EXTRACTED INFORMATION section start

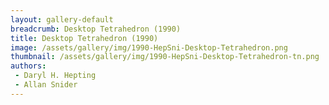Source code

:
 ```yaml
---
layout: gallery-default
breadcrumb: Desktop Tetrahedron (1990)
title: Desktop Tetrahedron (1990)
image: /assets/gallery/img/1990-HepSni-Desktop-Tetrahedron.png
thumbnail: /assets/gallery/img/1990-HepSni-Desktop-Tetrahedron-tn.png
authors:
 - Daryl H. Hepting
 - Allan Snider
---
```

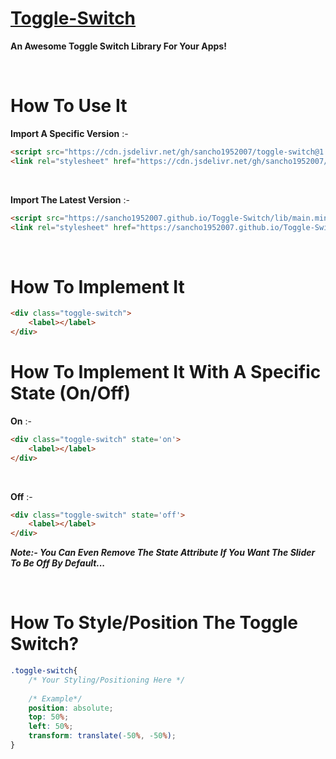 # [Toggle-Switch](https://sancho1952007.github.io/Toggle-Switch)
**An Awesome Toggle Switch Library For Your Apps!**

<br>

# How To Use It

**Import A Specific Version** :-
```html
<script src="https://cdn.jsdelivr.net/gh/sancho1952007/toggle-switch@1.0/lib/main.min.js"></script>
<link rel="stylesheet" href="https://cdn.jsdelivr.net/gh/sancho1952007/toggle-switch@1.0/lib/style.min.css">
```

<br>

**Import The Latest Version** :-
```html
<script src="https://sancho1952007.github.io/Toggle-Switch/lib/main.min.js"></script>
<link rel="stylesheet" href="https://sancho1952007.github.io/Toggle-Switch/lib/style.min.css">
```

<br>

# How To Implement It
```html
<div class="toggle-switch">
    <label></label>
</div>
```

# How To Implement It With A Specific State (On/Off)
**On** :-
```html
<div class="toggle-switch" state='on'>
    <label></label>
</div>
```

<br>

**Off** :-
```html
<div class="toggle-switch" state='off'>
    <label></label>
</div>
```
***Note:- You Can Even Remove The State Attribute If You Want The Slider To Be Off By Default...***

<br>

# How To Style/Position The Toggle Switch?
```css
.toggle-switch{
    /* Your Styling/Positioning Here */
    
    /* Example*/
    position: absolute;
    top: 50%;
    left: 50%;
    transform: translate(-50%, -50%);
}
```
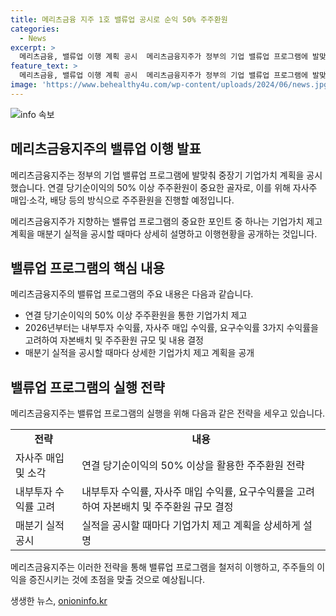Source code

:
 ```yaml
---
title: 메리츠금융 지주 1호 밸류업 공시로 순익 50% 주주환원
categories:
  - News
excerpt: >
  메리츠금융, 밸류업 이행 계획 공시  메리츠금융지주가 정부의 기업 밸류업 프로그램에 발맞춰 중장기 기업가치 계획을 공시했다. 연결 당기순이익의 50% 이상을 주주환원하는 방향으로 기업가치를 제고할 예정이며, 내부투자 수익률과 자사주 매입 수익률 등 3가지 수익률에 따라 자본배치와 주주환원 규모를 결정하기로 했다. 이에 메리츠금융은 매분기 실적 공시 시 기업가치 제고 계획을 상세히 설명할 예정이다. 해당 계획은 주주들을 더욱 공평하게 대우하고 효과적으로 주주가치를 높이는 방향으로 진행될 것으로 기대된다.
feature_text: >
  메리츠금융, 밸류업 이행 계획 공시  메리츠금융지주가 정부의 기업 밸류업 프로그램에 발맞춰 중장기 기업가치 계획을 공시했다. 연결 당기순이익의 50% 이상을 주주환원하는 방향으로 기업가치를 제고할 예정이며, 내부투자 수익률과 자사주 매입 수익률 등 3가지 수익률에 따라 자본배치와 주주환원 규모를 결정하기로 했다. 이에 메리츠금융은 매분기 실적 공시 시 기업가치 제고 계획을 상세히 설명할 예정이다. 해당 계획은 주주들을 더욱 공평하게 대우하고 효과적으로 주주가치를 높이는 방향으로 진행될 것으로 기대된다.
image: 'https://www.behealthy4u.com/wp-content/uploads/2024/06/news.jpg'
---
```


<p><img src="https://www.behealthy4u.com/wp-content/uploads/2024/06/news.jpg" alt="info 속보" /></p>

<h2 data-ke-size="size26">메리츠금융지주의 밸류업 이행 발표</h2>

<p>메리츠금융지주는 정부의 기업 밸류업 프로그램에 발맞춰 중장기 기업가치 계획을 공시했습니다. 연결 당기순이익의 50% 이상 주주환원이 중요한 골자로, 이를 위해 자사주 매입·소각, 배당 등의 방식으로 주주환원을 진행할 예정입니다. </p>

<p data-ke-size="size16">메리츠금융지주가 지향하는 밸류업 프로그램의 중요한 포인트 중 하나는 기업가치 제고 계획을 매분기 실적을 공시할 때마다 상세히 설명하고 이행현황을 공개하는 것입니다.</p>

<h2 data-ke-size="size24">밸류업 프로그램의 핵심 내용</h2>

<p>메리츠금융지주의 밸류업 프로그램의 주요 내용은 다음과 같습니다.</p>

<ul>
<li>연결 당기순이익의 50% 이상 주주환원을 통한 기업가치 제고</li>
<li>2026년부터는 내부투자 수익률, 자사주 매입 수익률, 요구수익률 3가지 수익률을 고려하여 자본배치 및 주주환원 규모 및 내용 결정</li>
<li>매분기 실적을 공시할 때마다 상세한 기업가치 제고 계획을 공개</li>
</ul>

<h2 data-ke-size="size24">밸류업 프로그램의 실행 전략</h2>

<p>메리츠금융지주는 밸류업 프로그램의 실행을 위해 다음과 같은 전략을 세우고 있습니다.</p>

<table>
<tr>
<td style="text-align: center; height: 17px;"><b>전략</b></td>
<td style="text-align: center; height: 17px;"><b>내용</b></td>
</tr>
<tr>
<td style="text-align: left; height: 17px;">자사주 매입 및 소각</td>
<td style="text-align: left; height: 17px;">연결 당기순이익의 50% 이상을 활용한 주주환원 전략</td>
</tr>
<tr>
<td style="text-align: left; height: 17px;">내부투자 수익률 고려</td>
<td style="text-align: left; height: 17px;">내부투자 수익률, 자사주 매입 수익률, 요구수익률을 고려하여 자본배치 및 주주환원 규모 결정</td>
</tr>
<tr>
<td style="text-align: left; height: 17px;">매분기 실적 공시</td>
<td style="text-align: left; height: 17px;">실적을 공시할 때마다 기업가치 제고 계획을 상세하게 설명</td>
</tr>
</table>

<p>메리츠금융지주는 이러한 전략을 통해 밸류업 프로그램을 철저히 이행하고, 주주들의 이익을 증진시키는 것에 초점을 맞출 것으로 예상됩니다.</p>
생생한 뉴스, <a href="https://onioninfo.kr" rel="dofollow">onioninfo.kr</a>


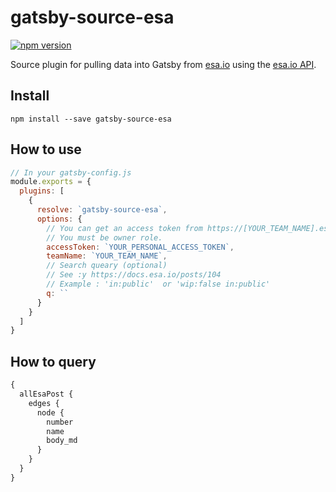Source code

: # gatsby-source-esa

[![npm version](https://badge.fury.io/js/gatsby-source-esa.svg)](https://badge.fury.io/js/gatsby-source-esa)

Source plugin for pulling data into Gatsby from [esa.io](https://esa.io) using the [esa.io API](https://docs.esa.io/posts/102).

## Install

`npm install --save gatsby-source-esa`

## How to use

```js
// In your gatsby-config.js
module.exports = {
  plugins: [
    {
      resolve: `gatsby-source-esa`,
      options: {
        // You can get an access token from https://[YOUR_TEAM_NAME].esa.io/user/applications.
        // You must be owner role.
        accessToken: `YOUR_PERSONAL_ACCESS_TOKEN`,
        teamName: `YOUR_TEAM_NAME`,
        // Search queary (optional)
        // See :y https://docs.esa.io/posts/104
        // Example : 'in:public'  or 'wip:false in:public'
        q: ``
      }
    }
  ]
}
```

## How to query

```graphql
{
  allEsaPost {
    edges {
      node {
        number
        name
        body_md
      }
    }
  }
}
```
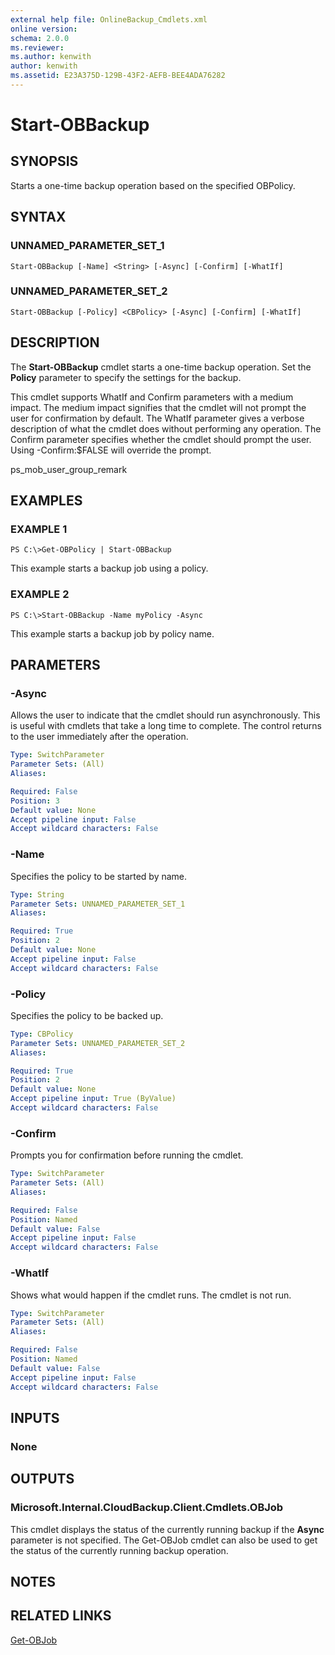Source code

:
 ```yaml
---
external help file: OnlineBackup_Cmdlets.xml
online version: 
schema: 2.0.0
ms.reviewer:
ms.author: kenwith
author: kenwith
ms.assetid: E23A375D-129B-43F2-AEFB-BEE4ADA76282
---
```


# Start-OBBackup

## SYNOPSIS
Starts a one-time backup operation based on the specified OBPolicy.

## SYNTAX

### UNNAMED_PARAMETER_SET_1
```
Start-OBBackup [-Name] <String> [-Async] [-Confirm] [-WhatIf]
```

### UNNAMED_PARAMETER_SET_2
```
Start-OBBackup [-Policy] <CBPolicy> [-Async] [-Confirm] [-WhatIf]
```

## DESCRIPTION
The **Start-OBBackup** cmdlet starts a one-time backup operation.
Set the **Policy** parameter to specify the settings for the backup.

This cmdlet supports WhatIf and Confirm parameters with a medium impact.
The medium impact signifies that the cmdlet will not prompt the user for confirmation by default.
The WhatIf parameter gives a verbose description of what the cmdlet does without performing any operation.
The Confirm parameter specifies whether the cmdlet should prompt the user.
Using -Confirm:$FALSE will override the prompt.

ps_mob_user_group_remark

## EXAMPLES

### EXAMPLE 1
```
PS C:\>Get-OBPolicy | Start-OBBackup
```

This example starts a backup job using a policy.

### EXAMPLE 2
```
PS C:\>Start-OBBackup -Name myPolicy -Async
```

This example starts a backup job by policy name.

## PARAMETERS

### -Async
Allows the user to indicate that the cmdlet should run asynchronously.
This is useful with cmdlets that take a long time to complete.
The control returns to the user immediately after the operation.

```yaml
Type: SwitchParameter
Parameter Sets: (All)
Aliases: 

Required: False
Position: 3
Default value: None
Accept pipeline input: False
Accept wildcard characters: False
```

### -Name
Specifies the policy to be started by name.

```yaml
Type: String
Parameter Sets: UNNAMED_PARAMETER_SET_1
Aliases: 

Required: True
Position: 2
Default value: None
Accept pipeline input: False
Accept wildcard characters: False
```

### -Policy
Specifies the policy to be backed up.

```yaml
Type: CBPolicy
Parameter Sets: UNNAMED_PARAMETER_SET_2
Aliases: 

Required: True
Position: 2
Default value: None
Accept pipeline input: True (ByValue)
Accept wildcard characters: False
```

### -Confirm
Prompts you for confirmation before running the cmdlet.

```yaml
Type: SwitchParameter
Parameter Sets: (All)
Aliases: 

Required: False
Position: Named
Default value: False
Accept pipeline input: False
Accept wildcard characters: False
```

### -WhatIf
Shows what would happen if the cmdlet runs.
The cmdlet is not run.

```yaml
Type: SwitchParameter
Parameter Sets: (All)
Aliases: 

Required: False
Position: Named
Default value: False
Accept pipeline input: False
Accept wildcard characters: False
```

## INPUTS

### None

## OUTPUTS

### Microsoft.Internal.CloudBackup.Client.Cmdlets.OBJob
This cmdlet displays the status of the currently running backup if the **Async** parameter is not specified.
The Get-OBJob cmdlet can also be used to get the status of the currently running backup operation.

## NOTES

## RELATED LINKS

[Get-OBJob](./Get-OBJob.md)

EXTRACTED INFORMATION section end

EXERCISE DESCRIPTION: Where a line above holds the word "center", copy it.

YOUR SOLUTION:
<td style="text-align: center; height: 17px;"><b>전략</b></td>
<td style="text-align: center; height: 17px;"><b>내용</b></td>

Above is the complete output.